LATIN AMERICAN WOMEN’S FILMMAKING: A MANIFESTO

LATIN AMERICAN WOMEN’S FILMMAKING: A MANIFESTO

Mediático is delighted to present a Latin American Women’s Filmmaking Manifesto by Deborah Shaw, Reader in Film Studies at the University of Portsmouth. Her research interests include transnational film theory, and Latin American cinema, and she has published widely in these areas. She is the founding co-editor of the Routledge journal Transnational Cinemas, and her books include Contemporary Latin American Cinema: Ten Key Films (Continuum Publishers, 2003), Contemporary Latin American Cinema: Breaking into the Global Market (Rowman & Littlefield 2008) The Three Amigos: The Transnational Filmmaking of Guillermo del Toro, Alejandro González Iñárritu, and Alfonso Cuarón (Manchester University Press, 2013), The Transnational Fantasies of Guillermo del Toro,  co-edited with Ann Davies and Dolores Tierney (Palgrave Macmillan, 2014), and Latin American Women Filmmakers: Production, Politics, Poetics, co-edited with Deborah Martin for the World Cinema Series (I.B. Tauris, 2017).

LATIN AMERICAN WOMEN’S FILMMAKING: A MANIFESTO

by Deborah Shaw

In 2017 I.B Tauris published our co-edited book Latin American Women Filmmakers: Production, Politics, Poetics.
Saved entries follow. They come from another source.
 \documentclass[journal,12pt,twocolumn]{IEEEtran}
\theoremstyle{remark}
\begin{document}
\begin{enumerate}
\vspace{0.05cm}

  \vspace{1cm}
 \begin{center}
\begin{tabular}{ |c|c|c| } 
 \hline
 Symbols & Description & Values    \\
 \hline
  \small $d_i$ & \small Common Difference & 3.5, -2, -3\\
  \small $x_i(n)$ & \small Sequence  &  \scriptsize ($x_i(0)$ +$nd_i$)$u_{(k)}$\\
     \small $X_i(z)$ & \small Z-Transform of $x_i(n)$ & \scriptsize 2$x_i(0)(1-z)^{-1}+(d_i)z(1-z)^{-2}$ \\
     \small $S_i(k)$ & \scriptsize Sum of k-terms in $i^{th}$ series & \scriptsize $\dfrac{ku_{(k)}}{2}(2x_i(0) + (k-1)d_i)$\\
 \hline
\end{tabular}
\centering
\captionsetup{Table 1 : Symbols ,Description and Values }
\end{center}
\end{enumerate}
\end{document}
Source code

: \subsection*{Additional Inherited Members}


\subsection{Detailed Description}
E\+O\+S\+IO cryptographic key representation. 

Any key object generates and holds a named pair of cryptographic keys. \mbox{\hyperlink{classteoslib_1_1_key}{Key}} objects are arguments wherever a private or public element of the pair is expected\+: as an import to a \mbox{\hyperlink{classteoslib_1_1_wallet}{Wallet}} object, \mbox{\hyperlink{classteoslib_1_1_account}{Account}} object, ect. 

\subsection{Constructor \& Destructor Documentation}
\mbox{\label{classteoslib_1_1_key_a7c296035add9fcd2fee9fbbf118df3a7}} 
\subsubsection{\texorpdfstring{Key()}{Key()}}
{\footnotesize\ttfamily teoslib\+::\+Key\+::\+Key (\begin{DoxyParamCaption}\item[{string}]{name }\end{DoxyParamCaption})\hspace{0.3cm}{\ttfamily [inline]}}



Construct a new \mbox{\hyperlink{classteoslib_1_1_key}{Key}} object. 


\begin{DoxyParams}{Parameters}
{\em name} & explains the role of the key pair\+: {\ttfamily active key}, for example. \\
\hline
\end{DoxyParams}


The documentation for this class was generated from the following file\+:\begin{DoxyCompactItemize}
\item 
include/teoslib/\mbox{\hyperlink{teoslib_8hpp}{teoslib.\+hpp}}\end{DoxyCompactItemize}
Largely due to fortuitous timing Deborah Martin and I were asked to present a joint keynote lecture and to launch the book for the Latin American Women’s filmmaking conference held at Senate House, University of London in September 2017.

Lúcia Nagib, World Cinema series editor for I.B Tauris also delivered a keynote talk ‘Beyond representation: feminism as a mode of production in Recent Brazilian Cinema’ in which she drew on and added to her insights in her chapter for the book.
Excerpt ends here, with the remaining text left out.